James Hartley, national head of dispute resolution with national practice Freeths, said the 400-plus claimants his firm is representing are waiting an ‘unacceptably long’ time to be compensated for wrongful convictions.

Appearing before the House of Commons business select committee on Tuesday, Hartley accused Post Office lawyers handling disclosure issues of ‘deep incompetence and inefficiency’, stating that it took at least six months to disclose records that allowed claims to be made.

‘There are a lot of heads of loss where we are not seeing fair offers,’ added Hartley, who was portrayed in the ITV drama Mr Bates v The Post Office. ‘The clients we act for are exhausted with the process and traumatised, and they see too many parallels with this scheme and what happened with the enormous battle they had in the High Court [to clear their names].’

Hartley said claimants who suffered bankruptcy, family breakdown and homelessness were having claims for psychiatric harm rejected by the Post Office, adding: ‘That is offensive to postmasters because they know what they have been through.’
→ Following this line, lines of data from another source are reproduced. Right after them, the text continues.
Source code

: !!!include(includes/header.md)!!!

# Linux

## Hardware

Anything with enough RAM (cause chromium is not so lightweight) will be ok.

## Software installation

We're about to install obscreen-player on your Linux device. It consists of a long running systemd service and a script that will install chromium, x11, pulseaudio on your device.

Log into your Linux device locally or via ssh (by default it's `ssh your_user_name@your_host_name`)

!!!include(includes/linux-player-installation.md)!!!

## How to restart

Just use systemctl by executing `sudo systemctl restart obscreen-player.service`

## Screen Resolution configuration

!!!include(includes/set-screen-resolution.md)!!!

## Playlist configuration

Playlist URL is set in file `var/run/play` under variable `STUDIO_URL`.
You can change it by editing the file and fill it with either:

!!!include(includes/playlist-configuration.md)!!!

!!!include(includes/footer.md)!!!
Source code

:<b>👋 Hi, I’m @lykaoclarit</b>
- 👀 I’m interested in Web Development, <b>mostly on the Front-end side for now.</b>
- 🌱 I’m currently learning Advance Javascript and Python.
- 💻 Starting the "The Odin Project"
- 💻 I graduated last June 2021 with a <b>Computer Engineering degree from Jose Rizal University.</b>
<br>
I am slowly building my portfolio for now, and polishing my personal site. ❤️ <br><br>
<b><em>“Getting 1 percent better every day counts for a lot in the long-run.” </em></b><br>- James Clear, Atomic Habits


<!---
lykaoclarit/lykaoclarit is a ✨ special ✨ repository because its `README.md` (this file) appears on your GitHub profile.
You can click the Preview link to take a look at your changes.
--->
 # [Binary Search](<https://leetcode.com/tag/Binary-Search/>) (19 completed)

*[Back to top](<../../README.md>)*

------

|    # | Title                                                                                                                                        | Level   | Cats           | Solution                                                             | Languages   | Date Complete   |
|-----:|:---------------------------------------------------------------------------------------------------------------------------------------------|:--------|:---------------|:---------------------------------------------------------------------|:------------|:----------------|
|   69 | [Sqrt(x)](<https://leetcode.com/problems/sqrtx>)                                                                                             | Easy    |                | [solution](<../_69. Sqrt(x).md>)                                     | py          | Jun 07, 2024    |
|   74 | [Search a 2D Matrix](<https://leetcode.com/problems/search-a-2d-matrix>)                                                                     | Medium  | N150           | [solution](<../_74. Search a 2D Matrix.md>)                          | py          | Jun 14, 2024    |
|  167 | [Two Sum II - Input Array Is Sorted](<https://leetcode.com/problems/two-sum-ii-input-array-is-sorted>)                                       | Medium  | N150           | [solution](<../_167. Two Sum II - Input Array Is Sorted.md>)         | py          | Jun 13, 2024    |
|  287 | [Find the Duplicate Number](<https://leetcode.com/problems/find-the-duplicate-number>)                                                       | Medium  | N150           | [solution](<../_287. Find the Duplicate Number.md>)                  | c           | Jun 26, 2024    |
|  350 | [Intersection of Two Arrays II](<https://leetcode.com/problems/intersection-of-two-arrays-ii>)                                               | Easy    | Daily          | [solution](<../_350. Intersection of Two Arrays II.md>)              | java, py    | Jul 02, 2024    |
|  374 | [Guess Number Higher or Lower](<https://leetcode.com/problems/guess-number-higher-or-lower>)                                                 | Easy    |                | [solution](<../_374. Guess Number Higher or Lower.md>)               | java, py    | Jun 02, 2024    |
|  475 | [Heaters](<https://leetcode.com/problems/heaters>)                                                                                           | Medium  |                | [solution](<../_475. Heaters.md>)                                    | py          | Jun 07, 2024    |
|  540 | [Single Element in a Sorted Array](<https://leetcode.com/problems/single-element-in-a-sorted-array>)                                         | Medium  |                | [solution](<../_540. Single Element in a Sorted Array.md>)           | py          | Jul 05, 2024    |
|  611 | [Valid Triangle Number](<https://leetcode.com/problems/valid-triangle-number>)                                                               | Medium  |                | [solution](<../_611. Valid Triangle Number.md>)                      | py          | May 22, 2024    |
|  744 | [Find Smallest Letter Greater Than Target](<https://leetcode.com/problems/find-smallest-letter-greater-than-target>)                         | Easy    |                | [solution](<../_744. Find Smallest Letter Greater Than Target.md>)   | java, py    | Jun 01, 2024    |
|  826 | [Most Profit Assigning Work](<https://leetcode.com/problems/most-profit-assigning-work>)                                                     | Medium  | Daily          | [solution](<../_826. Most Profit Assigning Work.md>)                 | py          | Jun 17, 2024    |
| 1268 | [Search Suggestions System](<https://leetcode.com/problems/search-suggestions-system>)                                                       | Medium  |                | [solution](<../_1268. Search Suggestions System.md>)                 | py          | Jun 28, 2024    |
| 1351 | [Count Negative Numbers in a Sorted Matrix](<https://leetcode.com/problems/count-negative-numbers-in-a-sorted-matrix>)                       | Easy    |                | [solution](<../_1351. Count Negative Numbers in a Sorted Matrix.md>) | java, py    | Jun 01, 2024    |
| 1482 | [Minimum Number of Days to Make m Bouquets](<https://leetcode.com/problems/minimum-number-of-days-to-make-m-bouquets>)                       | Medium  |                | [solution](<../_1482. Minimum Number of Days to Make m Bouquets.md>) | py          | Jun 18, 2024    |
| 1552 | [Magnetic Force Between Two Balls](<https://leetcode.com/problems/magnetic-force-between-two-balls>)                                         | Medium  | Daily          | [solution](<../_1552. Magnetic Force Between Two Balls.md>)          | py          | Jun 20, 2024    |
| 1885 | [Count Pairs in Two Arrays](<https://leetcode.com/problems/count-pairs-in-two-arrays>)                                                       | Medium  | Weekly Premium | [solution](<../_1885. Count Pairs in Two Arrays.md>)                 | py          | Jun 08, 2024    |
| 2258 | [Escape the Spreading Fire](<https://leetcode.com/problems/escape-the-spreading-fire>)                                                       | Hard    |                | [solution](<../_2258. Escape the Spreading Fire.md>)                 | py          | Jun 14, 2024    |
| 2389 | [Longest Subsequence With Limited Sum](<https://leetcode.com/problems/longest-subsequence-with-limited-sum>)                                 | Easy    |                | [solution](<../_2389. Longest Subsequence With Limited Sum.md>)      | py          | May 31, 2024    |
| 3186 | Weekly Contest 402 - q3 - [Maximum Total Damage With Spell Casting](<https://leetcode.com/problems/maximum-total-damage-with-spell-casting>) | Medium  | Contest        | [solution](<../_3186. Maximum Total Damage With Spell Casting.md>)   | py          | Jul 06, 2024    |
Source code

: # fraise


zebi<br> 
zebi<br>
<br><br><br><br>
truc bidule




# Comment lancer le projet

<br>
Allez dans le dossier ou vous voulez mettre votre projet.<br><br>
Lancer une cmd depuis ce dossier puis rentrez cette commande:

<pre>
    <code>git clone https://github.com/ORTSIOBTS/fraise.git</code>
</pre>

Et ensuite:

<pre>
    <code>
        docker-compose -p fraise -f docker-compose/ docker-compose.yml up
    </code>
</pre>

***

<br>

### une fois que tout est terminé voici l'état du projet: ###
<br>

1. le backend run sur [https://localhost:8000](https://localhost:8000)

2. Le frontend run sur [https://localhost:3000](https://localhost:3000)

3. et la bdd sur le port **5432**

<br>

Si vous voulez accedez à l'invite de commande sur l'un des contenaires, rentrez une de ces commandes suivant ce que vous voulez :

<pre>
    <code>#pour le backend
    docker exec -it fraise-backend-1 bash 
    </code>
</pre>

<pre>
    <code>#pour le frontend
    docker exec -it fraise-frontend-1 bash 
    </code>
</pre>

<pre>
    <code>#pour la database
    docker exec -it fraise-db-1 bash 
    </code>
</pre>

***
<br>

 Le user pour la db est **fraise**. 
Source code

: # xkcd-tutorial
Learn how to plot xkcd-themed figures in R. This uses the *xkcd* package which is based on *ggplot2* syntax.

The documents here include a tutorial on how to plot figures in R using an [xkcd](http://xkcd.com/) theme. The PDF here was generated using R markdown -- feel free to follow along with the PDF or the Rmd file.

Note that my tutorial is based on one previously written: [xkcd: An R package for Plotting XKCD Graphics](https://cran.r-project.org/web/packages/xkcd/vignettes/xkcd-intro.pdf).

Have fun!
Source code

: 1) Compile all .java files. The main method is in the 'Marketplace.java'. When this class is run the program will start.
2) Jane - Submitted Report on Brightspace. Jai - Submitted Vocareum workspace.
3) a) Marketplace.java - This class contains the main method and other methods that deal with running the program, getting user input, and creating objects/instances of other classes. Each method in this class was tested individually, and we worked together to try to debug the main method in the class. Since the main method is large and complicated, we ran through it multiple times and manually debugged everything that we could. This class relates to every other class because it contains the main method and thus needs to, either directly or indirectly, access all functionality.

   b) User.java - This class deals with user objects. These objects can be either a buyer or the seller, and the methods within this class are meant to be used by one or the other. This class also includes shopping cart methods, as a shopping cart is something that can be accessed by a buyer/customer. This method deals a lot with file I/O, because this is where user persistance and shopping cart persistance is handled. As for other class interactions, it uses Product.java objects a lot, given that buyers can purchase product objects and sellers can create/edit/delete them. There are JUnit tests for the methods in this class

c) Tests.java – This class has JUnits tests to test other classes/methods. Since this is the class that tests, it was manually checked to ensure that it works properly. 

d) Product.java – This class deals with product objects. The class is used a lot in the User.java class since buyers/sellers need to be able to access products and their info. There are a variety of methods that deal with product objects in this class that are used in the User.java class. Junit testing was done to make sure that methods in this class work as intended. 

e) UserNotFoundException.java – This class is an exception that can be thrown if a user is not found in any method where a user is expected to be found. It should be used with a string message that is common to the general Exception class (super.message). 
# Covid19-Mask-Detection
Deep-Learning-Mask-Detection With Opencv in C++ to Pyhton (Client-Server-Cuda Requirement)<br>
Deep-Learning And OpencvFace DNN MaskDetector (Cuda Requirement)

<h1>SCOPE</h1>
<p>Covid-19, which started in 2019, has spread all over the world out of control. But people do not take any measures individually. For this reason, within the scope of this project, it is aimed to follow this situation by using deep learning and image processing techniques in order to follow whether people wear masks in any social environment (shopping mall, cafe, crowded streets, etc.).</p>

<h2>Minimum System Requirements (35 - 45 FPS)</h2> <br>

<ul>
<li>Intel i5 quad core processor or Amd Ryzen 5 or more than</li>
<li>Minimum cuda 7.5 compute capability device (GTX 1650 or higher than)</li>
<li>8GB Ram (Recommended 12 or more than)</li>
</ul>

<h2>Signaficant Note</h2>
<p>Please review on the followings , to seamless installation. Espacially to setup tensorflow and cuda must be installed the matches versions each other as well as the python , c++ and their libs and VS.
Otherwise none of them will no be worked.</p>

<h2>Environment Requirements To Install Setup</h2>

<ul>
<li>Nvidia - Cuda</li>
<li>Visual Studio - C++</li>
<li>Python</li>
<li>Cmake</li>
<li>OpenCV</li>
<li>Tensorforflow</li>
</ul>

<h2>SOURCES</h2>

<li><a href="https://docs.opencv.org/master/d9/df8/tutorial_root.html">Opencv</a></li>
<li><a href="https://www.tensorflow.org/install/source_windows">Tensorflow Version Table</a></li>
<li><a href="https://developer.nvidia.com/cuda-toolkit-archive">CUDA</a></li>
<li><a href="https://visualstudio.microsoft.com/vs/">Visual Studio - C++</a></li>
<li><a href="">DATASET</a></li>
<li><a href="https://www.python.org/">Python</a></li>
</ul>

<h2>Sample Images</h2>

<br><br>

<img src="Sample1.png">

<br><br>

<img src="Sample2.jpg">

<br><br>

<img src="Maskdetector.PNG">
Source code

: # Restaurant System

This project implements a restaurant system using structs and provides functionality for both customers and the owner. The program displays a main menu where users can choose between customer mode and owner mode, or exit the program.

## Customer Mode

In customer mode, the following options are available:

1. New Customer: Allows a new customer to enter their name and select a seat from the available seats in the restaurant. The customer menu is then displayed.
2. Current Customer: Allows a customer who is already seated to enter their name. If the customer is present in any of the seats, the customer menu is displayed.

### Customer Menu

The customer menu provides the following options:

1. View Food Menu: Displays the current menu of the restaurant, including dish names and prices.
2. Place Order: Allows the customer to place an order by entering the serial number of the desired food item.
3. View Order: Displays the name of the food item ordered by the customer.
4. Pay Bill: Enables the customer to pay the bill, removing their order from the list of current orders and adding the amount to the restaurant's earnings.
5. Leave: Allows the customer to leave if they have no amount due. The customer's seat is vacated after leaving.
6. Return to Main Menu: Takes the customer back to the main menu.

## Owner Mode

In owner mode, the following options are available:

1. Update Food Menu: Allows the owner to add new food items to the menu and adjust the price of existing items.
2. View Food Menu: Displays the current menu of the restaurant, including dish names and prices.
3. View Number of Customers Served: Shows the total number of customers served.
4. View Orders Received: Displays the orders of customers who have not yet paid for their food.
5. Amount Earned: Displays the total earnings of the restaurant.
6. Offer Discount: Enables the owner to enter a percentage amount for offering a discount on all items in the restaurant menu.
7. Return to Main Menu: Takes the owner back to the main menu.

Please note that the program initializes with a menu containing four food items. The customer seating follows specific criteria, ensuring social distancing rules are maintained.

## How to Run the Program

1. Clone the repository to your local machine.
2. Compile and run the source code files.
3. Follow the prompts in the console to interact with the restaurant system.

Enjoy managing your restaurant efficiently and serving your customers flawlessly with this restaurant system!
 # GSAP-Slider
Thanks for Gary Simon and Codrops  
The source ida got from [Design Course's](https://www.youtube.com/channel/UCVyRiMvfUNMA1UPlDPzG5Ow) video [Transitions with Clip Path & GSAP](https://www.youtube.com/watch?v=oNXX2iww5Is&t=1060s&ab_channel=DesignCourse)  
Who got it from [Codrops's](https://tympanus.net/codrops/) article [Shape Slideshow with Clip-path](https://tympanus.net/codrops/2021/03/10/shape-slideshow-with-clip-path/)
Freeths represents claimants going through the group litigation order scheme (GLO) consisting of those who brought the group claim that exposed the Horizon IT scandal.

Neil Hudgell, chairman of national firm Hudgell Solicitors, said other claimants in the Historic Shortfall Scheme risked being under-compensated. He suggested there was ‘too much lawyering’ going on from the Post Office and that victims were being asked to prove losses that were ‘self-evident’. Of the 176 clients with offers, Hudgell said he could not find one that he could sign off without further interrogation, and that in every case there was an element of the offer missing at least one element. He added that a ‘very significant’ number of claims that have been settled already – most without legal representation – may need to be reviewed.

Hudgell and Hartley appearing before the House of Commons business select committee

Hudgell and Hartley appeared before the House of Commons business select committee

Source: House of Commons/UK Parliament

The five-hour committee session ended with evidence from Post Office chair Henry Staunton, who has claimed that the government asked him to slow compensation payments until the election. The government denies this.

Three former postmasters, including Alan Bates who led the group litigation, earlier gave evidence to the committee that they had yet to receive full compensation.

Tony Downey, who was wrongly accused of stealing £35,000 from his branch in Hawkshead in the Lake District, was made bankrupt and forced to leave his community. He has not worked since. Downey told MPs that his claim started 16 months ago and it took eight months for an offer to be made which was ‘nowhere near’ what he was owed.

‘For most of us we are not believed – it is as if we are making up,’ Downey said of the Post Office’s response to his claim. ‘This happened to us, they did this to us and they admit it on paper but when it comes to it they are not paying.’

Tim Brentnall, whose conviction for false accounting was quashed in 2021, said it had taken three years to put together a claim due to the level of detail the Post Office demanded – much of which was near-impossible to source from so long ago.

He said: ‘It feels like [the Post Office] think we have got away with something or they don’t believe our version of the story…. I have a baby due with my first partner in June this year. I don’t want interims or steps, I want to be able to not worry about the Post Office and not think about it nearly every day. I want to put it behind me and move with my life.’